What can we possibly draw from this? As the right reverend Prelate said, it is that lonely people are more prone to disease; the noble Lord, Lord Crisp, said this too. It means that loneliness is dangerous, that lonely people die earlier and that there is a real physical effect—we have heard that from many speakers around the House. Just like babies, older people need human interaction and stimulus, and the lack of it may lead to physical ill health and early death. Just as babies need human interaction for their brains to develop and grow, so adults need human interaction to keep them healthy. But with older people, the science is in its infancy, even though the psychosocial observation is commonplace. We all need to be needed.

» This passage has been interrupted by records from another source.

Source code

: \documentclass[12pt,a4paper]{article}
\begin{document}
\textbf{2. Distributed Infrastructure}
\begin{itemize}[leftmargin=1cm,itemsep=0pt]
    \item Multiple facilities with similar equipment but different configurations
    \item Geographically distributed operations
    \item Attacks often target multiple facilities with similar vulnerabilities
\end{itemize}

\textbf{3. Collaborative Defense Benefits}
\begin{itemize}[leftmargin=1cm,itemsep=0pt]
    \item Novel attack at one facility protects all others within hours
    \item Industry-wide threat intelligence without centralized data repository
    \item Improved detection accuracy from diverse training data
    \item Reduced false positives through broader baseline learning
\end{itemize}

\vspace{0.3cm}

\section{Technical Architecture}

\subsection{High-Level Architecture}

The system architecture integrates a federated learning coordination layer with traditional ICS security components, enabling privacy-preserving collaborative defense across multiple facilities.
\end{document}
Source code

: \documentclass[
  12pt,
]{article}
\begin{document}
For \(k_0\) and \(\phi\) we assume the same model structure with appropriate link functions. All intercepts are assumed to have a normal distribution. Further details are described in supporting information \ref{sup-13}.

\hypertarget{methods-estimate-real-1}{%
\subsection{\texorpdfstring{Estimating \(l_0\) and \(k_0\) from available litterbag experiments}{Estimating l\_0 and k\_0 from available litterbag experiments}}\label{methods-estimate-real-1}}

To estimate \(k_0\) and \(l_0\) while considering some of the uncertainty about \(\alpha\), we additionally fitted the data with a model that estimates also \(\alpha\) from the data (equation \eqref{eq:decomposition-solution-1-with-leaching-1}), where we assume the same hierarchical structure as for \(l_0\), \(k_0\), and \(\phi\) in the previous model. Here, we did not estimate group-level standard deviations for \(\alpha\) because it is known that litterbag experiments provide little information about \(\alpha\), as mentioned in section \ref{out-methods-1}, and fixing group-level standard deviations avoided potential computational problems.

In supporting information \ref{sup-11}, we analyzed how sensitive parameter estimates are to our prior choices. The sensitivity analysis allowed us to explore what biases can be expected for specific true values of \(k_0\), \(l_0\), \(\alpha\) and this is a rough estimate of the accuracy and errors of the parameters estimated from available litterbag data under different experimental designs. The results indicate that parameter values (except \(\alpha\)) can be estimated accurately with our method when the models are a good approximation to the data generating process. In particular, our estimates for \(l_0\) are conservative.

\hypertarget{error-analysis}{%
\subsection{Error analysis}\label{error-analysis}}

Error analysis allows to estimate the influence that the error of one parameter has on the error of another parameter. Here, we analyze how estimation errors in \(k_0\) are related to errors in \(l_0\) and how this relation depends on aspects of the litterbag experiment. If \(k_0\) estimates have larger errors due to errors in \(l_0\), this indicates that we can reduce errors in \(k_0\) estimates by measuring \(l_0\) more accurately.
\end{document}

What can we do? Along with the great charities that do much to try to reduce the isolation of lonely people, such as the Silver Line, Contact the Elderly and many others, I believe that we need to encourage everyone to contribute something to society, even if they are housebound or isolated. Housebound people can be telephone volunteers: they can buddy other isolated people and can plan activities from home. But doing this is not a free good. The people concerned would need to be chivvied, encouraged, monitored, thanked and probably trained as well. The cost is in sorting out the systems and in getting sufficiently motivated volunteer organisers to keep it going. But it would undoubtedly be life-transforming and, arguably, if the statistics are right about the actual financial cost of loneliness, let alone its emotional and social costs, worth it.

If we were to invest in this kind of loneliness-avoiding work, which is largely low-tech and easy to manage, we would create a healthier society with fewer costs to the NHS. A small investment here could make a big difference and save the public purse millions, as well as alleviating distress, loneliness, ill health and isolation. It has to be worth a try in creating a healthier society. So I very much second my noble friend Lord Crisp’s call for an ad hoc committee on creating a healthy society, because I think there are practical ways in which we could do it.